- **Instructions to follow**:
Among the entries below, take the line with "## :pencil2: Usage" and the line with "highlight the edges.", and output them and every line between them exactly, with nothing else.

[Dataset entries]
══════════════════════════════
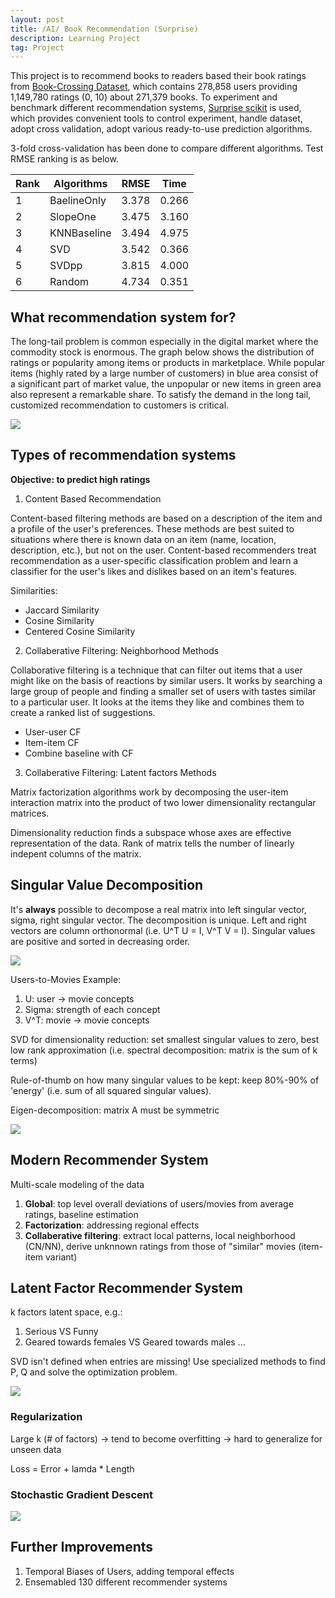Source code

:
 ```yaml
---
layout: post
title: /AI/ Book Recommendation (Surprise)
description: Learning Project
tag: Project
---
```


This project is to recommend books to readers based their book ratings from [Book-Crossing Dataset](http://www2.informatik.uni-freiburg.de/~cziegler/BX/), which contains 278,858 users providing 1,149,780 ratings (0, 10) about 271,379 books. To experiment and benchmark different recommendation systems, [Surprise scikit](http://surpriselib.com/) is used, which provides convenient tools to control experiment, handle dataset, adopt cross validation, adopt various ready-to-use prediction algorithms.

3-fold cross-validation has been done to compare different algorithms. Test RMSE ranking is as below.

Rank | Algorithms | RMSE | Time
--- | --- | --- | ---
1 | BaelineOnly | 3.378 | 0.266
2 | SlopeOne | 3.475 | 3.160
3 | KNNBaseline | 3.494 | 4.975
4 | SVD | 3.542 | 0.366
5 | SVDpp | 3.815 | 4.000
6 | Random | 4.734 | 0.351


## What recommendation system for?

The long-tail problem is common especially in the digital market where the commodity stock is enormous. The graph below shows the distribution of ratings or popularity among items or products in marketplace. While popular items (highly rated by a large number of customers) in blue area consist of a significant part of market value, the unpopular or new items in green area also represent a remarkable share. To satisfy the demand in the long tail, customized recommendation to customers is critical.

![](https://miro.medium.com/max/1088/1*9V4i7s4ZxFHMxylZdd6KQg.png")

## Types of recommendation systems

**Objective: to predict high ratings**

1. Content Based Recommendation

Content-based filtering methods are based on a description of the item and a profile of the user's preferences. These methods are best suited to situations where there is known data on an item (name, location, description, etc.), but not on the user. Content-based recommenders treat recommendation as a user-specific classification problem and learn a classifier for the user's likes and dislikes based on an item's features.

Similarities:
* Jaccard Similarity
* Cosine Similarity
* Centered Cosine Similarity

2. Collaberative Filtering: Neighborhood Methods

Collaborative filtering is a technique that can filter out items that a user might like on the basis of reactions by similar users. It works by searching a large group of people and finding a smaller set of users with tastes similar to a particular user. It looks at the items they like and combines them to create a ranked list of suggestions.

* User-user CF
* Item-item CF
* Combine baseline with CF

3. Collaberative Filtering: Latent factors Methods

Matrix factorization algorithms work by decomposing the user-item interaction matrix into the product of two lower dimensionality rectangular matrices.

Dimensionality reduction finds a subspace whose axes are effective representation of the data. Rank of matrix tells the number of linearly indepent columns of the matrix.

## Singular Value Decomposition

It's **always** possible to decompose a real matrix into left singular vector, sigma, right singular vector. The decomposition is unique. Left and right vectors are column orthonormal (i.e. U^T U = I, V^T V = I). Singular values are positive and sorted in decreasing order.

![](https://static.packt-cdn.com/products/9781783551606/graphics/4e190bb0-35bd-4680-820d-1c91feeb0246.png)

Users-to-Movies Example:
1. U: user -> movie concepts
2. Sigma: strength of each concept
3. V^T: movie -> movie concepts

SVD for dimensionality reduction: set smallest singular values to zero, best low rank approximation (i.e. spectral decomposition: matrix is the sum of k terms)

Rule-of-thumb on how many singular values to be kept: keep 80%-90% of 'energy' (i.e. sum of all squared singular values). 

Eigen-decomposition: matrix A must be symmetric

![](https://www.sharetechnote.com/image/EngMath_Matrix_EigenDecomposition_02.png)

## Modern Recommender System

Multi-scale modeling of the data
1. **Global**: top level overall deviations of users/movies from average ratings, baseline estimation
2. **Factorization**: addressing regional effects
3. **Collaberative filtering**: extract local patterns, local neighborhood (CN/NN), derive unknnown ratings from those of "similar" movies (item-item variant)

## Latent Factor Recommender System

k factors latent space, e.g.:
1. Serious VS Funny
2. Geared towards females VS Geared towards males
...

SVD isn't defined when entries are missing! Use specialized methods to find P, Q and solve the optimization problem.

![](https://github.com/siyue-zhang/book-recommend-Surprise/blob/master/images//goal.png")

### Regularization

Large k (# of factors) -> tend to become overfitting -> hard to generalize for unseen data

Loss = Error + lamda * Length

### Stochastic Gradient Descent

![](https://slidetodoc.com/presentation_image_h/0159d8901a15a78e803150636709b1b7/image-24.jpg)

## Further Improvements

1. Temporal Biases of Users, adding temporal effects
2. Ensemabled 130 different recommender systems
══════════════════════════════
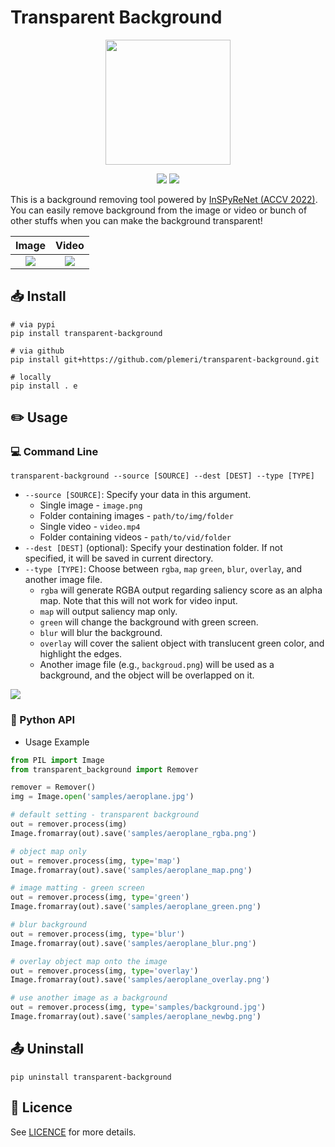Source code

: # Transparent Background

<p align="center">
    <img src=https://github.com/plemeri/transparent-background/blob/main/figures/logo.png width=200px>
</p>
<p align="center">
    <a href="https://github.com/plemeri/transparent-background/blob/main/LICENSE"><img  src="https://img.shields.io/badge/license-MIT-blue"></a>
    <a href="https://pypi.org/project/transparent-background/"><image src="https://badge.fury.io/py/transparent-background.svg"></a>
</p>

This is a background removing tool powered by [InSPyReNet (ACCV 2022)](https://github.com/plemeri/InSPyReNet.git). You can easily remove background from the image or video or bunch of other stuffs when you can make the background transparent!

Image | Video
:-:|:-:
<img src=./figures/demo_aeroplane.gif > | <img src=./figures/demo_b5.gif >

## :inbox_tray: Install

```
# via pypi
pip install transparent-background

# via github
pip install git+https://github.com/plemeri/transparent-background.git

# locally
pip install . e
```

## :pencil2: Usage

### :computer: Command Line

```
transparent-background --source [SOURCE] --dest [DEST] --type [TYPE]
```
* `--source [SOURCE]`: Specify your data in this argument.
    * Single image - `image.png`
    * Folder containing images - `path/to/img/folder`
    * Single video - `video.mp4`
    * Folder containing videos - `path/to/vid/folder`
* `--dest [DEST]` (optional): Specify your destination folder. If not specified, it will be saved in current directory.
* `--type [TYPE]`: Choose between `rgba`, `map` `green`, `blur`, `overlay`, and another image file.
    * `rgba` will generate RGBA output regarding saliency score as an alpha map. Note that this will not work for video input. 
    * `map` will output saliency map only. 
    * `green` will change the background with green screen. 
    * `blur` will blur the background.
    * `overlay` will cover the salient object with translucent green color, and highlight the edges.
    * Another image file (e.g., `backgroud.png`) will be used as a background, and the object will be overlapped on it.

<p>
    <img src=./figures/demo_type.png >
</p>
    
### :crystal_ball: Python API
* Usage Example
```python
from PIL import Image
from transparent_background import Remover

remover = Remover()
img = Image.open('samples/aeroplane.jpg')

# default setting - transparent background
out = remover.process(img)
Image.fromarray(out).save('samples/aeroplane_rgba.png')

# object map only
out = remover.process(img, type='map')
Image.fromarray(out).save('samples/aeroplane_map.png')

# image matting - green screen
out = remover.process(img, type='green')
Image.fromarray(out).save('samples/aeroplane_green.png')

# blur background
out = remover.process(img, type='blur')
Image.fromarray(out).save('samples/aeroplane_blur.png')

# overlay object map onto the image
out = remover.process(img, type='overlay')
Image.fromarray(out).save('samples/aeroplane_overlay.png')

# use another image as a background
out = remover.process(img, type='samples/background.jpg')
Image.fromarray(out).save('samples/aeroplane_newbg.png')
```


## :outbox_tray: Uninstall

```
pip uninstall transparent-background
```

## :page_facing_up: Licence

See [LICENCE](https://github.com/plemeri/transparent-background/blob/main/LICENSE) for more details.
══════════════════════════════
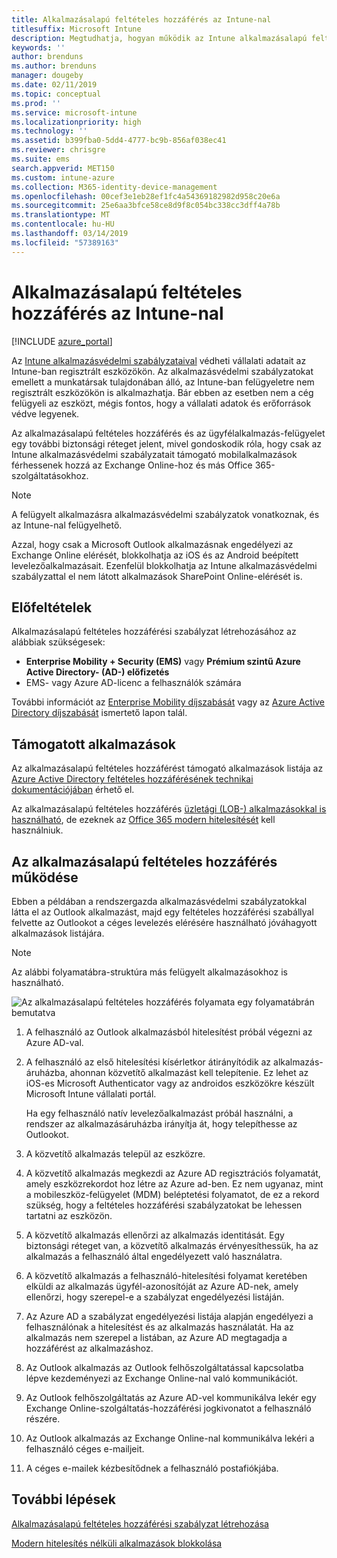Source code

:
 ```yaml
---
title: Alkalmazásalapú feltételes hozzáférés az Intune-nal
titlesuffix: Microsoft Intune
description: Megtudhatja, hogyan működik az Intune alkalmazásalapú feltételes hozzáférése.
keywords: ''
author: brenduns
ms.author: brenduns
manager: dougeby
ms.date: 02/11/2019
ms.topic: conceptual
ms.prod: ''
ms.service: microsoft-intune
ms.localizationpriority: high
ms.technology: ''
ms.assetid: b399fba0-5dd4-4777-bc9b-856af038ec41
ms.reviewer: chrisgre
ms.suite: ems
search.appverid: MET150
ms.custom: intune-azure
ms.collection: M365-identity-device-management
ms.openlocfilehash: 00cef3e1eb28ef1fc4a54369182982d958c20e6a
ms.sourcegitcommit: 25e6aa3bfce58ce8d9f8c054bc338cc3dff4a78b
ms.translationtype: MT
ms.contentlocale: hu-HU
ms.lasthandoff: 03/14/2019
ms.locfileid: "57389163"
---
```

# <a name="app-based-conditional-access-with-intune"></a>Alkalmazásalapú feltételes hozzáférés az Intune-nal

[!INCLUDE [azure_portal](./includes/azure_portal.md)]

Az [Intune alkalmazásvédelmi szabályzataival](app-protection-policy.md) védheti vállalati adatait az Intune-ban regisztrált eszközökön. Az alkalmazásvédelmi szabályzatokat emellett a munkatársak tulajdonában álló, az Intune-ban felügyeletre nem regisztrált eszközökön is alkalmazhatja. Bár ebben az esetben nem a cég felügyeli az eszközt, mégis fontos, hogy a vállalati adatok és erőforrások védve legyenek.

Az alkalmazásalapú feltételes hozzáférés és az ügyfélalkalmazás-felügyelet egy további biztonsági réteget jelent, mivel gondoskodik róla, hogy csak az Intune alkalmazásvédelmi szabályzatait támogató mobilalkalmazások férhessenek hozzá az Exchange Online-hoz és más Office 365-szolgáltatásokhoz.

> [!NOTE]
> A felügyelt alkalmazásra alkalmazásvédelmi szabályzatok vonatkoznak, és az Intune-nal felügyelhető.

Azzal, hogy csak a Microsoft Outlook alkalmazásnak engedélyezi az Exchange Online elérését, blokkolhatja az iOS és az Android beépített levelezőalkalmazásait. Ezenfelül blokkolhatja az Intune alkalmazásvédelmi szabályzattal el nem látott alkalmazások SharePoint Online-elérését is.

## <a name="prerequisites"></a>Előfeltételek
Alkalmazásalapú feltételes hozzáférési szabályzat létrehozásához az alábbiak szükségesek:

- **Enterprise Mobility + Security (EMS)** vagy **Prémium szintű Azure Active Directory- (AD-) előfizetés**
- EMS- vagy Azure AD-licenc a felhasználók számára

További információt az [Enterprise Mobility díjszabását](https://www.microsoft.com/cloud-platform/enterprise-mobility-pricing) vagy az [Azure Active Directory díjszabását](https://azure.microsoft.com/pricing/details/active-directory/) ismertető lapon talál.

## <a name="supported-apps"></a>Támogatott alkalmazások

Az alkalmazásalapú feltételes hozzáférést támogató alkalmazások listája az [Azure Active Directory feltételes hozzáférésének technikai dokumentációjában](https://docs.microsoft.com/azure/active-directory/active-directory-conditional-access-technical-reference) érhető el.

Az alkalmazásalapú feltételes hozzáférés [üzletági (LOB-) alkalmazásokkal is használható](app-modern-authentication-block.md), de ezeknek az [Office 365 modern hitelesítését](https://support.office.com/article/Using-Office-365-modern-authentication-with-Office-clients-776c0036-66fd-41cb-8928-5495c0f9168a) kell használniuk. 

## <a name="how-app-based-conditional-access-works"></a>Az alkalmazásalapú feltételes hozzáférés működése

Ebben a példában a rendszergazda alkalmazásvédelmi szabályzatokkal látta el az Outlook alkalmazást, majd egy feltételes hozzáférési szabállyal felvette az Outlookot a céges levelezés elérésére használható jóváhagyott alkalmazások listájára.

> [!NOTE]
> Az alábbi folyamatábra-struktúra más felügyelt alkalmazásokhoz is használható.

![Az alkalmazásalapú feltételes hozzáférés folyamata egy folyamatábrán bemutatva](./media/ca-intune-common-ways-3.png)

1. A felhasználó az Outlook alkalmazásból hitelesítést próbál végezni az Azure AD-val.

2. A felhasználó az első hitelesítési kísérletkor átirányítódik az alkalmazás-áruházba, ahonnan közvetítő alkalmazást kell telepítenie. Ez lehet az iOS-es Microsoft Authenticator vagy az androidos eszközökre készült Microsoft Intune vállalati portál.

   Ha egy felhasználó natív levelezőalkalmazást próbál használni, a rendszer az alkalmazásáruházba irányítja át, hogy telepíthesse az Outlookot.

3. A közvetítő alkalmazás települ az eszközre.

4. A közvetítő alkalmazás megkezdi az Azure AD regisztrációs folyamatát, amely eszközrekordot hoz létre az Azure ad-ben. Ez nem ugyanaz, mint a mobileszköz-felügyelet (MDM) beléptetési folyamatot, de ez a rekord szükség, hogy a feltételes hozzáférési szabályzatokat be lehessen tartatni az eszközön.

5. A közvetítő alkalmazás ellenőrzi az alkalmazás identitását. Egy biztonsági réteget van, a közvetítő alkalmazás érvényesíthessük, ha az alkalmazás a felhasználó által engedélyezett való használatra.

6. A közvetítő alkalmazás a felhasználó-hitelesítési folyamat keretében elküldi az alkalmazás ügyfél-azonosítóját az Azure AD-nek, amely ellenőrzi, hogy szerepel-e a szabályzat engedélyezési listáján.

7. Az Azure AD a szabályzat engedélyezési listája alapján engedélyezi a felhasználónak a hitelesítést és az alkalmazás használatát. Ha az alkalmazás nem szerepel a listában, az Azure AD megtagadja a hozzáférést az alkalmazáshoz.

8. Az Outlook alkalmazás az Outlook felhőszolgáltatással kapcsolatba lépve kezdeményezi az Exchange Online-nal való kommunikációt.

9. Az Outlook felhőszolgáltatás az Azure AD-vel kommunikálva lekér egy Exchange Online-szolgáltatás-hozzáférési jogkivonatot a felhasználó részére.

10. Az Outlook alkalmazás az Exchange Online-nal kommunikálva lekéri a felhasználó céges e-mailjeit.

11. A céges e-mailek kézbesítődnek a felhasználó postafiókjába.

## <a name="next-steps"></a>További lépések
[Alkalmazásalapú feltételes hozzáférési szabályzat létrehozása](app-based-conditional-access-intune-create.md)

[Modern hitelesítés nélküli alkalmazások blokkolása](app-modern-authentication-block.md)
══════════════════════════════
- **The answer**:
## :pencil2: Usage

### :computer: Command Line

```
transparent-background --source [SOURCE] --dest [DEST] --type [TYPE]
```
* `--source [SOURCE]`: Specify your data in this argument.
    * Single image - `image.png`
    * Folder containing images - `path/to/img/folder`
    * Single video - `video.mp4`
    * Folder containing videos - `path/to/vid/folder`
* `--dest [DEST]` (optional): Specify your destination folder. If not specified, it will be saved in current directory.
* `--type [TYPE]`: Choose between `rgba`, `map` `green`, `blur`, `overlay`, and another image file.
    * `rgba` will generate RGBA output regarding saliency score as an alpha map. Note that this will not work for video input. 
    * `map` will output saliency map only. 
    * `green` will change the background with green screen. 
    * `blur` will blur the background.
    * `overlay` will cover the salient object with translucent green color, and highlight the edges.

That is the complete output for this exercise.